### Raw data

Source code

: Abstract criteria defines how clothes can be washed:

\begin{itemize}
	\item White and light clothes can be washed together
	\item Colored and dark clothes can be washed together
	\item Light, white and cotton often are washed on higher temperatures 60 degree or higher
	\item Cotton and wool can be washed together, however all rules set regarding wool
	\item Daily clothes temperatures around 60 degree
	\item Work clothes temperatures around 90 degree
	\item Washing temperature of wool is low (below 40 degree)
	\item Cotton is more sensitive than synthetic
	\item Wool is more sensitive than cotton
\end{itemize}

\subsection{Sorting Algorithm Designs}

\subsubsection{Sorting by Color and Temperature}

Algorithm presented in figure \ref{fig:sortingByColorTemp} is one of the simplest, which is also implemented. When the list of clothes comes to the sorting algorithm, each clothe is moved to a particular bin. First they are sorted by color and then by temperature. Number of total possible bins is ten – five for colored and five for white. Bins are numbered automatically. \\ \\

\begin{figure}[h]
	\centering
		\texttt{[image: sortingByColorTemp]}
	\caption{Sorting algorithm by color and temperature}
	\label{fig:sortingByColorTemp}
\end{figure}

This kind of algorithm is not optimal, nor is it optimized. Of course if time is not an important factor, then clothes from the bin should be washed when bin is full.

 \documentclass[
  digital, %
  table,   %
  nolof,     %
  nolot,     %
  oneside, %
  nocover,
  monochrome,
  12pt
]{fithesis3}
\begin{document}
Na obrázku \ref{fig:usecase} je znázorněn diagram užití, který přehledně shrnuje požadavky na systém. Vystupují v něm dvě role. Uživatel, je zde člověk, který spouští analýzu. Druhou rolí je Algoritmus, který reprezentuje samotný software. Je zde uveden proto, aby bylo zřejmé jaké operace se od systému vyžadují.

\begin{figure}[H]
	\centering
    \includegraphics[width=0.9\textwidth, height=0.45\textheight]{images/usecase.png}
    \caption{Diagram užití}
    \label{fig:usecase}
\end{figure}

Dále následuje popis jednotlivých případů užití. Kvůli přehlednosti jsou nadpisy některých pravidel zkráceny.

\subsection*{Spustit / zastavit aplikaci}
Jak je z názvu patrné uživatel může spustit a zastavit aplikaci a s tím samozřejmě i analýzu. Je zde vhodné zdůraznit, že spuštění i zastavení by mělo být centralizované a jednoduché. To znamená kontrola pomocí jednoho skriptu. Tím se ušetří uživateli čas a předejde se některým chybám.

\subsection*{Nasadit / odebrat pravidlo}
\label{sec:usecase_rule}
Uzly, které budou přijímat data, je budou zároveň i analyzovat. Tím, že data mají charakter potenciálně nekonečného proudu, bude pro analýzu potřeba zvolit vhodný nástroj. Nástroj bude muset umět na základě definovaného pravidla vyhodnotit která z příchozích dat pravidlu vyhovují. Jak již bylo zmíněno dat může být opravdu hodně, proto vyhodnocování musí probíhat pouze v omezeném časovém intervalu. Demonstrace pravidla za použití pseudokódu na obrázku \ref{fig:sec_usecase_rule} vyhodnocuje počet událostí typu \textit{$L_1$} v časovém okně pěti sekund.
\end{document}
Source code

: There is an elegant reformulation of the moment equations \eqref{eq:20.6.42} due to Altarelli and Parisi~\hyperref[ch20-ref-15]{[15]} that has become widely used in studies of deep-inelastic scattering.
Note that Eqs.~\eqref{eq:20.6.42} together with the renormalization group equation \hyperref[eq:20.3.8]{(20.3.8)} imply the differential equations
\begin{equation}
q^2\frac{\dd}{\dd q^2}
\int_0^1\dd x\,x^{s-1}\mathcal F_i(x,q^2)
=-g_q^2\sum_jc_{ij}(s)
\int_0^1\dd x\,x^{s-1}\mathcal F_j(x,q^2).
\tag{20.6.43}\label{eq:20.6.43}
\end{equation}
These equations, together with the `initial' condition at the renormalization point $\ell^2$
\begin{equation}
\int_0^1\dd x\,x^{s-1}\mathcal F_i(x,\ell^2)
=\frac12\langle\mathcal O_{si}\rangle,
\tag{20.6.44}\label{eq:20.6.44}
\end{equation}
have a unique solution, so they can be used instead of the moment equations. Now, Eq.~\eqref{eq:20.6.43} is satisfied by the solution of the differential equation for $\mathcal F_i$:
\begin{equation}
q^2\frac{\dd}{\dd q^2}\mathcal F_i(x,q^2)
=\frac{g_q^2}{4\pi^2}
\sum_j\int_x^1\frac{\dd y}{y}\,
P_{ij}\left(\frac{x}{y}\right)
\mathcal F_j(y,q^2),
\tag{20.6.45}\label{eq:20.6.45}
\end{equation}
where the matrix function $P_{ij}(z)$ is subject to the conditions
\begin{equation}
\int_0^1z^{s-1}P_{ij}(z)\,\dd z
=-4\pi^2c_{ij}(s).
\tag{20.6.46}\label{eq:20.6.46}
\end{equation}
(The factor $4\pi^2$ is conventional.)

######

**Instructions for the task:** Please output the material above exactly as it reads.

**Solution for this exercise:**
Source code

: Abstract criteria defines how clothes can be washed:

\begin{itemize}
	\item White and light clothes can be washed together
	\item Colored and dark clothes can be washed together
	\item Light, white and cotton often are washed on higher temperatures 60 degree or higher
	\item Cotton and wool can be washed together, however all rules set regarding wool
	\item Daily clothes temperatures around 60 degree
	\item Work clothes temperatures around 90 degree
	\item Washing temperature of wool is low (below 40 degree)
	\item Cotton is more sensitive than synthetic
	\item Wool is more sensitive than cotton
\end{itemize}

\subsection{Sorting Algorithm Designs}

\subsubsection{Sorting by Color and Temperature}

Algorithm presented in figure \ref{fig:sortingByColorTemp} is one of the simplest, which is also implemented. When the list of clothes comes to the sorting algorithm, each clothe is moved to a particular bin. First they are sorted by color and then by temperature. Number of total possible bins is ten – five for colored and five for white. Bins are numbered automatically. \\ \\

\begin{figure}[h]
	\centering
		\texttt{[image: sortingByColorTemp]}
	\caption{Sorting algorithm by color and temperature}
	\label{fig:sortingByColorTemp}
\end{figure}

This kind of algorithm is not optimal, nor is it optimized. Of course if time is not an important factor, then clothes from the bin should be washed when bin is full.

 \documentclass[
  digital, %
  table,   %
  nolof,     %
  nolot,     %
  oneside, %
  nocover,
  monochrome,
  12pt
]{fithesis3}
\begin{document}
Na obrázku \ref{fig:usecase} je znázorněn diagram užití, který přehledně shrnuje požadavky na systém. Vystupují v něm dvě role. Uživatel, je zde člověk, který spouští analýzu. Druhou rolí je Algoritmus, který reprezentuje samotný software. Je zde uveden proto, aby bylo zřejmé jaké operace se od systému vyžadují.

\begin{figure}[H]
	\centering
    \includegraphics[width=0.9\textwidth, height=0.45\textheight]{images/usecase.png}
    \caption{Diagram užití}
    \label{fig:usecase}
\end{figure}

Dále následuje popis jednotlivých případů užití. Kvůli přehlednosti jsou nadpisy některých pravidel zkráceny.

\subsection*{Spustit / zastavit aplikaci}
Jak je z názvu patrné uživatel může spustit a zastavit aplikaci a s tím samozřejmě i analýzu. Je zde vhodné zdůraznit, že spuštění i zastavení by mělo být centralizované a jednoduché. To znamená kontrola pomocí jednoho skriptu. Tím se ušetří uživateli čas a předejde se některým chybám.

\subsection*{Nasadit / odebrat pravidlo}
\label{sec:usecase_rule}
Uzly, které budou přijímat data, je budou zároveň i analyzovat. Tím, že data mají charakter potenciálně nekonečného proudu, bude pro analýzu potřeba zvolit vhodný nástroj. Nástroj bude muset umět na základě definovaného pravidla vyhodnotit která z příchozích dat pravidlu vyhovují. Jak již bylo zmíněno dat může být opravdu hodně, proto vyhodnocování musí probíhat pouze v omezeném časovém intervalu. Demonstrace pravidla za použití pseudokódu na obrázku \ref{fig:sec_usecase_rule} vyhodnocuje počet událostí typu \textit{$L_1$} v časovém okně pěti sekund.
\end{document}
Source code

: There is an elegant reformulation of the moment equations \eqref{eq:20.6.42} due to Altarelli and Parisi~\hyperref[ch20-ref-15]{[15]} that has become widely used in studies of deep-inelastic scattering.
Note that Eqs.~\eqref{eq:20.6.42} together with the renormalization group equation \hyperref[eq:20.3.8]{(20.3.8)} imply the differential equations
\begin{equation}
q^2\frac{\dd}{\dd q^2}
\int_0^1\dd x\,x^{s-1}\mathcal F_i(x,q^2)
=-g_q^2\sum_jc_{ij}(s)
\int_0^1\dd x\,x^{s-1}\mathcal F_j(x,q^2).
\tag{20.6.43}\label{eq:20.6.43}
\end{equation}
These equations, together with the `initial' condition at the renormalization point $\ell^2$
\begin{equation}
\int_0^1\dd x\,x^{s-1}\mathcal F_i(x,\ell^2)
=\frac12\langle\mathcal O_{si}\rangle,
\tag{20.6.44}\label{eq:20.6.44}
\end{equation}
have a unique solution, so they can be used instead of the moment equations. Now, Eq.~\eqref{eq:20.6.43} is satisfied by the solution of the differential equation for $\mathcal F_i$:
\begin{equation}
q^2\frac{\dd}{\dd q^2}\mathcal F_i(x,q^2)
=\frac{g_q^2}{4\pi^2}
\sum_j\int_x^1\frac{\dd y}{y}\,
P_{ij}\left(\frac{x}{y}\right)
\mathcal F_j(y,q^2),
\tag{20.6.45}\label{eq:20.6.45}
\end{equation}
where the matrix function $P_{ij}(z)$ is subject to the conditions
\begin{equation}
\int_0^1z^{s-1}P_{ij}(z)\,\dd z
=-4\pi^2c_{ij}(s).
\tag{20.6.46}\label{eq:20.6.46}
\end{equation}
(The factor $4\pi^2$ is conventional.)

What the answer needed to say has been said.